BAŞKAN BALKAN İSYAN ETTİ: TALANA İZİN VERMEYECEĞİZ

(Urla Belediye Başkanı Selçuk Balkan)

Yaşanan kriz sürerken Büyükşehir Belediye Başkanı Cemil Tugay’ın katılımıyla ilçede düzenlenen toplantıda konuşan Urla Belediye Başkanı Selçuk  Balkan, kendisinden önce kayyum olarak görev yapan eski kaymakamların da izin vermediği projeye isyan etti.

 

Kendisi de Yağcılar Köyü’nden olan Balkan, Urla’yı koruyarak geliştirmek istediklerini belirtti. Balkan,  “Altınköy’de SİT alanında 650 konut yapılmak istenen bir bölge var. Ne doğanın, ne yolun kaldırabileceği bu alanda talana izin vermememiz gerekiyor. Dik durmamız gerekiyor. İzmir Büyükşehir Belediyesi’nin 2018 yılında iptal ettiği plan olmasına rağmen kendi meziyetleriyle, parselasyon yapıp ‘ben yaptım oldu’ şeklinde yapmaya çalışıyorlar. Ben inanıyorum ki bu ülkenin bakanlarının, bürokratlarının çoğunun bundan haberi yoktur. Sesimizi hep birlikte duyuracağız. Çeşmealtı’nda marina projesi var.  ÇED toplantısı olacak.  Biz balıkçı kasabası olarak kalmak istiyoruz. Doğal yapımızı koruyalım istiyoruz” dedi.

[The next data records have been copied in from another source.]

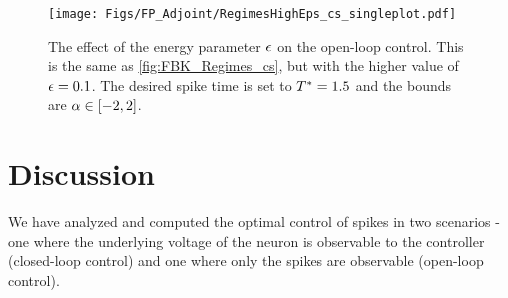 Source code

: \begin{figure}[htp]
\begin{center}
  \texttt{[image: Figs/FP\_Adjoint/RegimesHighEps\_cs\_singleplot.pdf]}
  \caption[Open-loop Optimal Control solution for higher energy penalty]{The
  effect of the energy parameter ${\epsilon}$ on the open-loop control. This is the same as \cref{fig:FBK_Regimes_cs}, but with the higher
  value of ${\epsilon} =0.1$. 
  The desired spike time is set to ${ T^* }=1.5$ and the bounds are $\alpha \in [-2,2]$.}
    \label{fig:FBK_Regimes_cs_different_es} 
\end{center}
\end{figure}

% 

\clearpage

\section{Discussion}
We have analyzed and computed the optimal control of spikes in two scenarios -
one where the underlying voltage of the neuron is observable to the controller
(closed-loop control) and one where only the spikes are observable (open-loop
control).

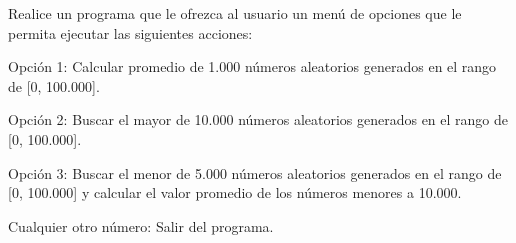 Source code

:Realice un programa que le ofrezca al usuario un menú de opciones que le permita ejecutar las siguientes acciones:

\bigskip
Opción 1: Calcular promedio de 1.000 números aleatorios generados en el rango de [0, 100.000].

Opción 2: Buscar el mayor de 10.000 números aleatorios generados en el rango de [0, 100.000].

Opción 3: Buscar el menor de 5.000 números aleatorios generados en el rango de [0, 100.000] y calcular el valor promedio de los números menores a 10.000.

\bigskip
Cualquier otro número: Salir del programa.

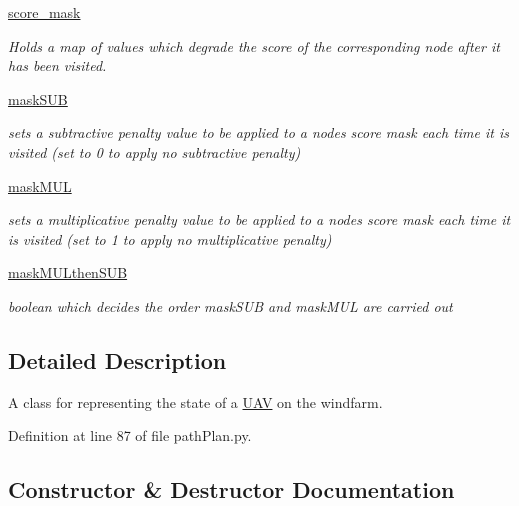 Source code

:\begin{DoxyCompactItemize}
\mbox{\hyperlink{classpath_plan_1_1_u_a_v_a998af53f0d27f93e5ad949a09710f995}{score\+\_\+mask}}
\begin{DoxyCompactList}\small\item\em Holds a map of values which degrade the score of the corresponding node after it has been visited. \end{DoxyCompactList}\item 
\mbox{\hyperlink{classpath_plan_1_1_u_a_v_a74225919230caef7abcd27e5dfcb1f7e}{mask\+S\+UB}}
\begin{DoxyCompactList}\small\item\em sets a subtractive penalty value to be applied to a node\textquotesingle{}s score mask each time it is visited (set to 0 to apply no subtractive penalty) \end{DoxyCompactList}\item 
\mbox{\hyperlink{classpath_plan_1_1_u_a_v_ad5c1ef816da92a394a4e6bc1f0ebac62}{mask\+M\+UL}}
\begin{DoxyCompactList}\small\item\em sets a multiplicative penalty value to be applied to a node\textquotesingle{}s score mask each time it is visited (set to 1 to apply no multiplicative penalty) \end{DoxyCompactList}\item 
\mbox{\hyperlink{classpath_plan_1_1_u_a_v_aba8b84c7dde1938e44f23dbf9955b207}{mask\+M\+U\+Lthen\+S\+UB}}
\begin{DoxyCompactList}\small\item\em boolean which decides the order mask\+S\+UB and mask\+M\+UL are carried out \end{DoxyCompactList}\end{DoxyCompactItemize}


\subsection{Detailed Description}
A class for representing the state of a \mbox{\hyperlink{classpath_plan_1_1_u_a_v}{U\+AV}} on the windfarm. 

Definition at line 87 of file path\+Plan.\+py.



\subsection{Constructor \& Destructor Documentation}
\mbox{\label{classpath_plan_1_1_u_a_v_a57ea529b1f8160c59ac6d3ba1b677c37}}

TUGAY: SELÇUK BAŞKANIN YANINDAYIM

(İzmir Büyükşehir Belediye Başkanı Cemil Tugay)

 

Başkan Tugay da son dönemde Urla’ya yerleşimin arttığını hatırlatarak, ilçenin doğasına zarar vermemesi için herkesin çaba göstermesi gerektiğini söyledi. Tugay,  “Urla her geçen gün daha gözde, kıymetli bir yer oluyor. Bir yerin rant değerinin artması oranın kendi doğal yapısının, kültürünün kaybedilmesine asla yol açmamalı. Maalesef bunun kötü örnekleri Türkiye’de de, İzmir’de de var. Urla’da böyle bir şeye hiç kimse izin vermemeli. Urla’yı gözümüz gibi korumalıyız. Ben koruyabileceğimize inanıyorum. Selçuk Başkanım çok sağlam bir duruş sergiliyor. Ben de aynı şekilde onunla beraberim. Urla’yı gastronomisiyle, tarımıyla, doğasıyla, kıyılarıyla çok güzel bir yer olarak bu memleketin kıymetini bilen insanlarla korumaya ve geliştirmeye devam edelim. Yapılan festivaller, etkinlikler burayı çekim merkezi haline getirsin” diye konuştu.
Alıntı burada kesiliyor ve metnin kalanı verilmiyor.